● **TO DO**
Extract every entry word for word. Skip the pictures.

● **RECORDS PROVIDED**
┌──

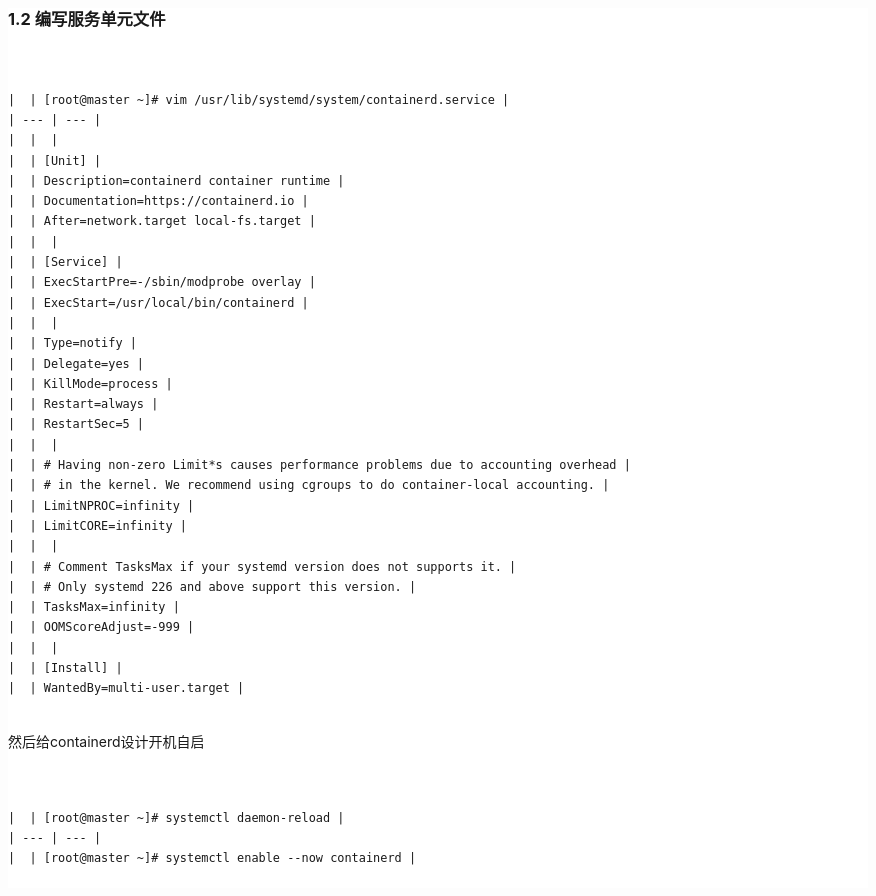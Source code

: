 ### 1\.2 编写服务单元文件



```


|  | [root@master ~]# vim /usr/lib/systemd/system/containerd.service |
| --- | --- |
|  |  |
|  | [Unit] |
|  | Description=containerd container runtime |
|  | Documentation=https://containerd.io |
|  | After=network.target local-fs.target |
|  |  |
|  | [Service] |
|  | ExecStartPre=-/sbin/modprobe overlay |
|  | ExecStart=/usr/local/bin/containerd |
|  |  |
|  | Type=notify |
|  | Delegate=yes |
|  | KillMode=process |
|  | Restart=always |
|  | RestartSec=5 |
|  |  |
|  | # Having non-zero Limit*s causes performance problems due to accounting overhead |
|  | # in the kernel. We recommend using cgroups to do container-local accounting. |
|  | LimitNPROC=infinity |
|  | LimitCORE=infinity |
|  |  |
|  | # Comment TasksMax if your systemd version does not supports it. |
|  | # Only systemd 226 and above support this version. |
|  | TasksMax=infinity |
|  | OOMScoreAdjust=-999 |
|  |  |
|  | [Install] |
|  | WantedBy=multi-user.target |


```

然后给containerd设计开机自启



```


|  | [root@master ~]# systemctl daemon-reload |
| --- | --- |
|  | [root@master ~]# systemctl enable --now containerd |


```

└──

● **RESULT FOR THIS TASK**
Source code

: ### 1\.2 编写服务单元文件



```


|  | [root@master ~]# vim /usr/lib/systemd/system/containerd.service |
| --- | --- |
|  |  |
|  | [Unit] |
|  | Description=containerd container runtime |
|  | Documentation=https://containerd.io |
|  | After=network.target local-fs.target |
|  |  |
|  | [Service] |
|  | ExecStartPre=-/sbin/modprobe overlay |
|  | ExecStart=/usr/local/bin/containerd |
|  |  |
|  | Type=notify |
|  | Delegate=yes |
|  | KillMode=process |
|  | Restart=always |
|  | RestartSec=5 |
|  |  |
|  | # Having non-zero Limit*s causes performance problems due to accounting overhead |
|  | # in the kernel. We recommend using cgroups to do container-local accounting. |
|  | LimitNPROC=infinity |
|  | LimitCORE=infinity |
|  |  |
|  | # Comment TasksMax if your systemd version does not supports it. |
|  | # Only systemd 226 and above support this version. |
|  | TasksMax=infinity |
|  | OOMScoreAdjust=-999 |
|  |  |
|  | [Install] |
|  | WantedBy=multi-user.target |


```

然后给containerd设计开机自启



```


|  | [root@master ~]# systemctl daemon-reload |
| --- | --- |
|  | [root@master ~]# systemctl enable --now containerd |


```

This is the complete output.